▶ _Task prompt_
The reply should contain every entry below exactly as written, with no images.

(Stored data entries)
__________________________________________________

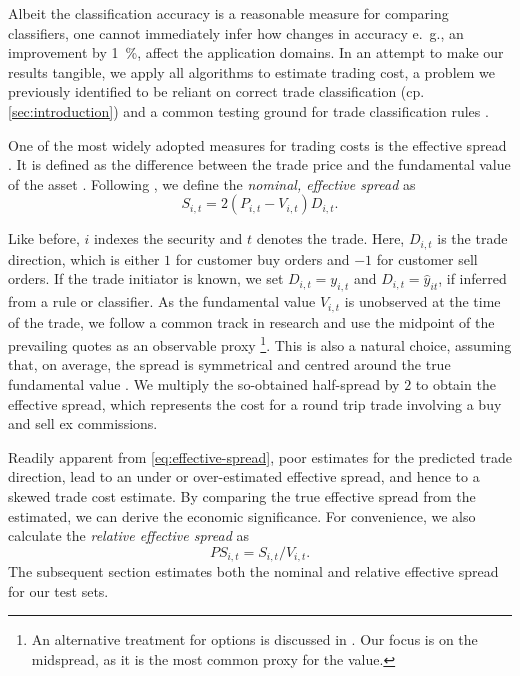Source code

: Albeit the classification accuracy is a reasonable measure for comparing classifiers, one cannot immediately infer how changes in accuracy e.~g., an improvement by \SI{1}{\percent}, affect the application domains. In an attempt to make our results tangible, we apply all algorithms to estimate trading cost, a problem we previously identified to be reliant on correct trade classification (cp. \cref{sec:introduction}) and a common testing ground for trade classification rules \autocites[cp.][541]{ellisAccuracyTradeClassification2000}[][569]{finucaneDirectTestMethods2000}[][271--278]{petersonEvaluationBiasesExecution2003}[][896--897]{savickasInferringDirectionOption2003}.

One of the most widely adopted measures for trading costs is the effective spread \autocite[][112]{Piwowar_2006}. It is defined as the difference between the trade price and the fundamental value of the asset \autocite[][238--239]{bessembinderIssuesAssessingTrade2003}. Following \textcite[][238--239]{bessembinderIssuesAssessingTrade2003}, we define the \emph{nominal, effective spread} as
\begin{equation}
    S_{i,t} = 2 (P_{i,t} - V_{i,t}) D_{i,t}.
    \label{eq:effective-spread}
\end{equation}

Like before, $i$ indexes the security and $t$ denotes the trade. Here, $D_{i,t}$ is the trade direction, which is either $1$ for customer buy orders and $-1$ for customer sell orders. If the trade initiator is known, we set $D_{i,t} = y_{i,t}$ and $D_{i,t}=\hat{y}_{it}$, if inferred from a rule or classifier. As the fundamental value $V_{i,t}$ is unobserved at the time of the trade, we follow a common track in research and use the midpoint of the prevailing quotes as an observable proxy \footnote{An alternative treatment for options is discussed in \textcite[][4975--4976]{muravyevOptionsTradingCosts2020}. Our focus is on the midspread, as it is the most common proxy for the value.}. This is also a natural choice, assuming that, on average, the spread is symmetrical and centred around the true fundamental value \autocite[][1018]{leeMarketIntegrationPrice1993}. We multiply the so-obtained half-spread by $2$ to obtain the effective spread, which represents the cost for a round trip trade involving a buy and sell ex commissions.

Readily apparent from \cref{eq:effective-spread}, poor estimates for the predicted trade direction, lead to an under or over-estimated effective spread, and hence to a skewed trade cost estimate. By comparing the true effective spread from the estimated, we can derive the economic significance. For convenience, we also calculate the \emph{relative effective spread} as
\begin{equation}
    {PS}_{i,t} = S_{i,t} / V_{i,t}.
\end{equation}
The subsequent section estimates both the nominal and relative effective spread for our test sets.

__________________________________________________

▶ _Answer section_
Source code

: Albeit the classification accuracy is a reasonable measure for comparing classifiers, one cannot immediately infer how changes in accuracy e.~g., an improvement by \SI{1}{\percent}, affect the application domains. In an attempt to make our results tangible, we apply all algorithms to estimate trading cost, a problem we previously identified to be reliant on correct trade classification (cp. \cref{sec:introduction}) and a common testing ground for trade classification rules \autocites[cp.][541]{ellisAccuracyTradeClassification2000}[][569]{finucaneDirectTestMethods2000}[][271--278]{petersonEvaluationBiasesExecution2003}[][896--897]{savickasInferringDirectionOption2003}.

One of the most widely adopted measures for trading costs is the effective spread \autocite[][112]{Piwowar_2006}. It is defined as the difference between the trade price and the fundamental value of the asset \autocite[][238--239]{bessembinderIssuesAssessingTrade2003}. Following \textcite[][238--239]{bessembinderIssuesAssessingTrade2003}, we define the \emph{nominal, effective spread} as
\begin{equation}
    S_{i,t} = 2 (P_{i,t} - V_{i,t}) D_{i,t}.
    \label{eq:effective-spread}
\end{equation}

Like before, $i$ indexes the security and $t$ denotes the trade. Here, $D_{i,t}$ is the trade direction, which is either $1$ for customer buy orders and $-1$ for customer sell orders. If the trade initiator is known, we set $D_{i,t} = y_{i,t}$ and $D_{i,t}=\hat{y}_{it}$, if inferred from a rule or classifier. As the fundamental value $V_{i,t}$ is unobserved at the time of the trade, we follow a common track in research and use the midpoint of the prevailing quotes as an observable proxy \footnote{An alternative treatment for options is discussed in \textcite[][4975--4976]{muravyevOptionsTradingCosts2020}. Our focus is on the midspread, as it is the most common proxy for the value.}. This is also a natural choice, assuming that, on average, the spread is symmetrical and centred around the true fundamental value \autocite[][1018]{leeMarketIntegrationPrice1993}. We multiply the so-obtained half-spread by $2$ to obtain the effective spread, which represents the cost for a round trip trade involving a buy and sell ex commissions.

Readily apparent from \cref{eq:effective-spread}, poor estimates for the predicted trade direction, lead to an under or over-estimated effective spread, and hence to a skewed trade cost estimate. By comparing the true effective spread from the estimated, we can derive the economic significance. For convenience, we also calculate the \emph{relative effective spread} as
\begin{equation}
    {PS}_{i,t} = S_{i,t} / V_{i,t}.
\end{equation}
The subsequent section estimates both the nominal and relative effective spread for our test sets.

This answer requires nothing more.